At some moment, we got to the demand "Lidovky [a dissident's newspaper at that time" have to be liberated. Comrade Morávková said: "Kids, we can't include this sentence. If you liberated Lidovky, you could very well allow Nazi newspapers, too!" – I, somewhat affected by the daily listening to Radio Free Europe, responded: "Dear Miss Morávková, the ideology of your Rudé Právo [communist daily, Red Right or Red Law] is comparable to the fascist ideology!" Of course, she got angry, "I am a communist party member and you insulted me", and I was expelled. Some guys slapped me on the back for my courage. The Velvet Revolution was very fast and I believe that within days, what I said was common mainstream wisdom.

But I am saying these things because of the new twist. By defending Lidovky, a dissidents' newspaper, I helped to create something that grew into a new pro-totalitarian monster. Lidovky became the main daily written and read by the Prague Café, the mindlessly PC, pro-EU, globalist SJWs. And look what they're doing to me personally these days. I was one of the people who struggled hard to save their necks when it made sense. And they became another Rudé Právo.

They became another Rudé Právo because they also attack, either explicitly or in between the lines, everybody who doesn't have the "right" opinion about any social or political question. And just like communists did, they use the adjective "progressive" for the only allowed political opinions.
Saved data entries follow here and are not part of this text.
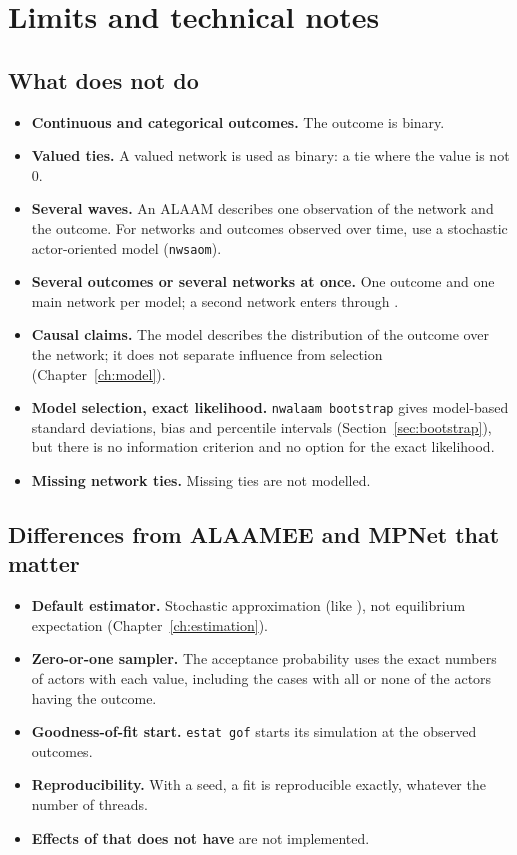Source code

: \chapter{Limits and technical notes}\label{ch:limits}

\section{What \texorpdfstring{\nwalaam}{nwalaam} does not do}

\begin{itemize}[nosep]
  \item \textbf{Continuous and categorical outcomes.} The outcome is binary.
  \item \textbf{Valued ties.} A valued network is used as binary: a tie where the value is not 0.
  \item \textbf{Several waves.} An ALAAM describes one observation of the network and the outcome. For networks and outcomes observed over time, use a stochastic actor-oriented model (\texttt{nwsaom}).
  \item \textbf{Several outcomes or several networks at once.} One outcome and one main network per model; a second network enters through .
  \item \textbf{Causal claims.} The model describes the distribution of the outcome over the network; it does not separate influence from selection (Chapter~\ref{ch:model}).
  \item \textbf{Model selection, exact likelihood.} \texttt{nwalaam bootstrap} gives model-based standard deviations, bias and percentile intervals (Section~\ref{sec:bootstrap}), but there is no information criterion and no option for the exact likelihood.
  \item \textbf{Missing network ties.} Missing ties are not modelled.
\end{itemize}

\section{Differences from ALAAMEE and MPNet that matter}

\begin{itemize}[nosep]
  \item \textbf{Default estimator.} Stochastic approximation (like \mpnet{}), not equilibrium expectation (Chapter~\ref{ch:estimation}).
  \item \textbf{Zero-or-one sampler.} The acceptance probability uses the exact numbers of actors with each value, including the cases with all or none of the actors having the outcome.
  \item \textbf{Goodness-of-fit start.} \texttt{estat gof} starts its simulation at the observed outcomes.
  \item \textbf{Reproducibility.} With a seed, a fit is reproducible exactly, whatever the number of threads.
  \item \textbf{Effects of \mpnet{} that \alaamee{} does not have} are not implemented.
\end{itemize}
Everything that is positively correlated with "progressive" is described by "nice" words such as "playful" or "applause" and everything that is negatively correlated with "progressive" is described by "damning" words such as "pressure". And it's totally clear that the writers expect all their readers to mindlessly copy these appraisals.
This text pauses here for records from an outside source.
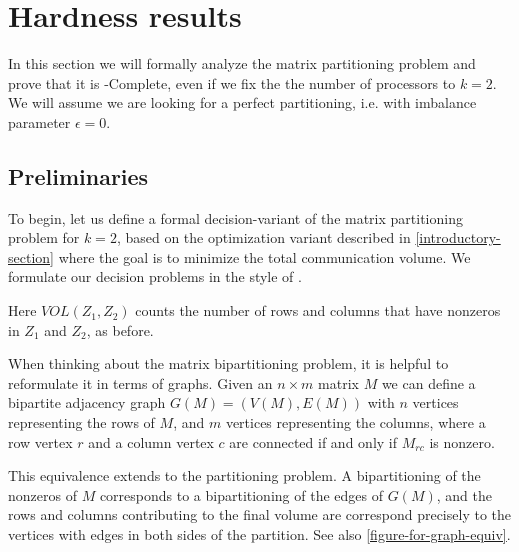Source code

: \documentclass{article}
\newcommand{\mbpt}{\textsc{Matrix \allowbreak Bipartition} }
\begin{document}
	\section{Hardness results}
	In this section we will formally analyze the matrix partitioning
	problem and prove that it is \NP-Complete, even if we fix the
	the number of processors to $k = 2$. We will assume we are looking
	for a perfect partitioning, i.e. with imbalance parameter $\epsilon = 0$.

	\subsection{Preliminaries}
	To begin, let us define a formal decision-variant of the matrix
	partitioning problem for $k = 2$, based on the optimization
	variant described in \autoref{introductory-section} where the goal
	is to minimize the total communication volume. We formulate our
	decision problems in the style of \cite{npbook}.

	\begin{problem}
		\problemtitle{\mbpt}
	\end{problem}

	Here $VOL(Z_1, Z_2)$ counts the number of rows and columns that
	have nonzeros in $Z_1$ and $Z_2$, as before.

	When thinking about the matrix bipartitioning problem, it is helpful
	to reformulate it in terms of graphs. Given an $n \times m$ matrix $M$
	we can define a bipartite adjacency graph $G(M) = (V(M), E(M))$ with
	$n$ vertices representing the rows of $M$, and $m$ vertices representing
	the columns, where a row vertex $r$ and a column vertex $c$ are connected
	if and only if $M_{rc}$ is nonzero.

	This equivalence extends to the partitioning problem. A bipartitioning of
	the nonzeros of $M$ corresponds to a bipartitioning of the edges of $G(M)$,
	and the rows and columns contributing to the final volume are correspond
	precisely to the vertices with edges in both sides of the partition. See
	also \autoref{figure-for-graph-equiv}.

\end{document}
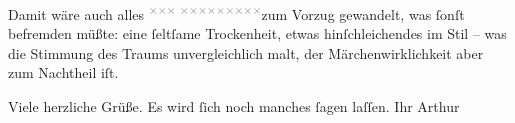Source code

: \pstart
           Damit wäre auch alles \substVorne{}\textsuperscript{\textcolor{gray}{×}\-\textcolor{gray}{×}\-\textcolor{gray}{×}{ }\textcolor{gray}{×}\-\textcolor{gray}{×}\-\textcolor{gray}{×}\-\textcolor{gray}{×}\-\textcolor{gray}{×}\-\textcolor{gray}{×}\-\textcolor{gray}{×}\-\textcolor{gray}{×}\-\textcolor{gray}{×}}\substDazwischen{}zum Vorzug gewandelt\substHinten{}, was ſonſt befremden müßte: eine ſeltſame Trockenheit, etwas
               hinſchleichendes im Stil – was die Stimmung des Traums unvergleichlich malt, der
               Märchenwirklichkeit aber zum Nachtheil iſt.\pend
           
\pstart
           Viele herzliche Grüße. Es wird ſich noch manches ſagen laſſen.\pend
           \pstart Ihr \spacefill\mbox{Arthur}\pend{}\endnumbering{} 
Sorry, new comrades in Lidovky, but you can't rationally and meaningful debate and solve problems in a democratic society if you have this attitude or if you "color" every single sentence with this kids of idiotic propaganda. "Pressure" may sound like a bad word to you but it's really a neutral thing – the spatial-spatial components of the stress-energy tensor \(T_{ij}\) (I am sure that 99% of you, SJWs, have no idea what it means). Pressure in the physical sense has various values at different places and in different moments, and even the "metaphorical" pressures in the real life are variable and may have good or bad implications. If you're using the word "pressure" as a slur, you're crippling the quality of any discussion about difficult matters. And if your readers are enough to immediately conclude that "something is bad" because it was linked to the word "pressure" in Lidovky, they're brainwashed idiots (or what is the politically correct synonym? You don't have any, do you?) who can't contribute to a meaningless discussion and policymaking in a democracy.